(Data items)

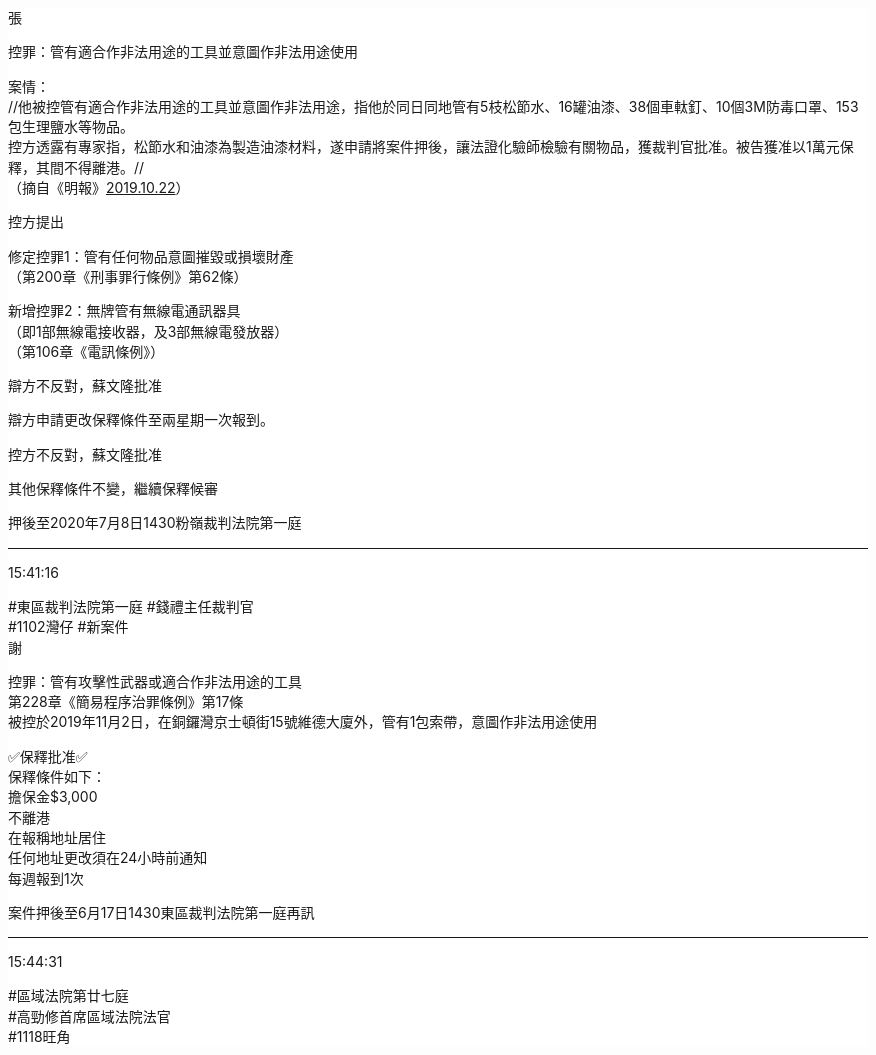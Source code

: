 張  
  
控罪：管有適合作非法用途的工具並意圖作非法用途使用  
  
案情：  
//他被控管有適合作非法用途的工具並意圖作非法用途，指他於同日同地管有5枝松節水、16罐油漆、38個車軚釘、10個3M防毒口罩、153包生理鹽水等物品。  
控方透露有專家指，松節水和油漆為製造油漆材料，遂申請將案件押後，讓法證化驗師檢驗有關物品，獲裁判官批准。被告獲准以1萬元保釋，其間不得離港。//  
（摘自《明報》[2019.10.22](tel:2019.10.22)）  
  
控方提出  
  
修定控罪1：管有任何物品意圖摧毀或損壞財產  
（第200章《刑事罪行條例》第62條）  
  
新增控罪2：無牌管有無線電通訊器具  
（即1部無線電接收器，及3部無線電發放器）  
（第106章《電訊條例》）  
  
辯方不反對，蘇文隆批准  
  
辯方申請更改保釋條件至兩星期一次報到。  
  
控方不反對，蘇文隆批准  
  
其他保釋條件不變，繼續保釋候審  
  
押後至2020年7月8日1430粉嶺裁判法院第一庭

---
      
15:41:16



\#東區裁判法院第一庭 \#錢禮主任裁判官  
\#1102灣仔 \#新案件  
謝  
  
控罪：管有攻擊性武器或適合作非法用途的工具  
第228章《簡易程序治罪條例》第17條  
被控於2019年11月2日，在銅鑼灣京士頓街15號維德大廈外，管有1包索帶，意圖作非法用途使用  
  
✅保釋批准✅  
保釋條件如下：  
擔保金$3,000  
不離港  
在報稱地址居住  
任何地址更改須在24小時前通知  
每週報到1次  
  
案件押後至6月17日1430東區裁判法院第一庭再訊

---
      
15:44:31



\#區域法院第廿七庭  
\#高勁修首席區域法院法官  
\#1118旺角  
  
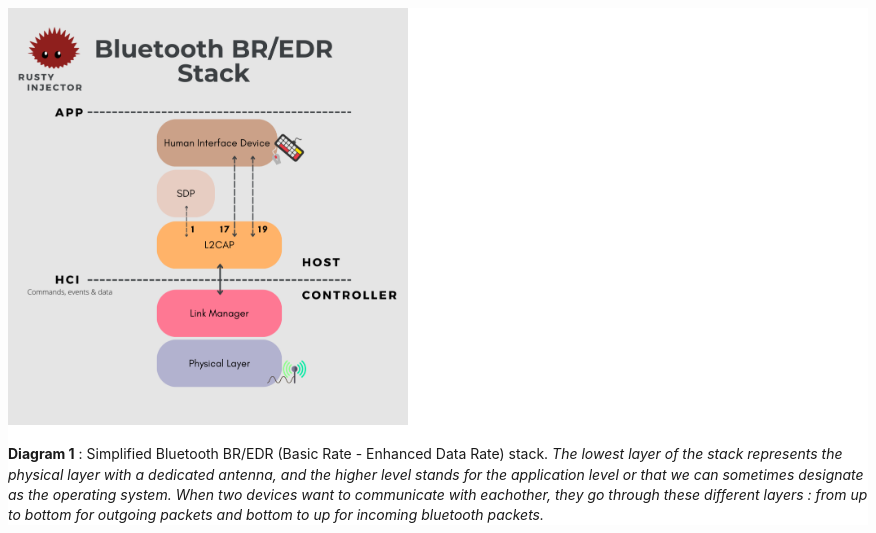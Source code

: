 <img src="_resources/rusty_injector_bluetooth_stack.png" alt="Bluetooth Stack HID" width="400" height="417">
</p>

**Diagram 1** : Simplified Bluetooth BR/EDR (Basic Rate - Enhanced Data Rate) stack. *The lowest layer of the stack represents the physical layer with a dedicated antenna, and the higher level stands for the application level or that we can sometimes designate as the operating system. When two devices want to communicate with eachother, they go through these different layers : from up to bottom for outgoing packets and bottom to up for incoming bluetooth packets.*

Required action> Exact copies of the entries above are needed, without their pictures.

Reply to the task>
Source code

: 張  
  
控罪：管有適合作非法用途的工具並意圖作非法用途使用  
  
案情：  
//他被控管有適合作非法用途的工具並意圖作非法用途，指他於同日同地管有5枝松節水、16罐油漆、38個車軚釘、10個3M防毒口罩、153包生理鹽水等物品。  
控方透露有專家指，松節水和油漆為製造油漆材料，遂申請將案件押後，讓法證化驗師檢驗有關物品，獲裁判官批准。被告獲准以1萬元保釋，其間不得離港。//  
（摘自《明報》[2019.10.22](tel:2019.10.22)）  
  
控方提出  
  
修定控罪1：管有任何物品意圖摧毀或損壞財產  
（第200章《刑事罪行條例》第62條）  
  
新增控罪2：無牌管有無線電通訊器具  
（即1部無線電接收器，及3部無線電發放器）  
（第106章《電訊條例》）  
  
辯方不反對，蘇文隆批准  
  
辯方申請更改保釋條件至兩星期一次報到。  
  
控方不反對，蘇文隆批准  
  
其他保釋條件不變，繼續保釋候審  
  
押後至2020年7月8日1430粉嶺裁判法院第一庭

---
      
15:41:16



\#東區裁判法院第一庭 \#錢禮主任裁判官  
\#1102灣仔 \#新案件  
謝  
  
控罪：管有攻擊性武器或適合作非法用途的工具  
第228章《簡易程序治罪條例》第17條  
被控於2019年11月2日，在銅鑼灣京士頓街15號維德大廈外，管有1包索帶，意圖作非法用途使用  
  
✅保釋批准✅  
保釋條件如下：  
擔保金$3,000  
不離港  
在報稱地址居住  
任何地址更改須在24小時前通知  
每週報到1次  
  
案件押後至6月17日1430東區裁判法院第一庭再訊

---
      
15:44:31



\#區域法院第廿七庭  
\#高勁修首席區域法院法官  
\#1118旺角  
  
Source code

: <img src="_resources/rusty_injector_bluetooth_stack.png" alt="Bluetooth Stack HID" width="400" height="417">
</p>

**Diagram 1** : Simplified Bluetooth BR/EDR (Basic Rate - Enhanced Data Rate) stack. *The lowest layer of the stack represents the physical layer with a dedicated antenna, and the higher level stands for the application level or that we can sometimes designate as the operating system. When two devices want to communicate with eachother, they go through these different layers : from up to bottom for outgoing packets and bottom to up for incoming bluetooth packets.*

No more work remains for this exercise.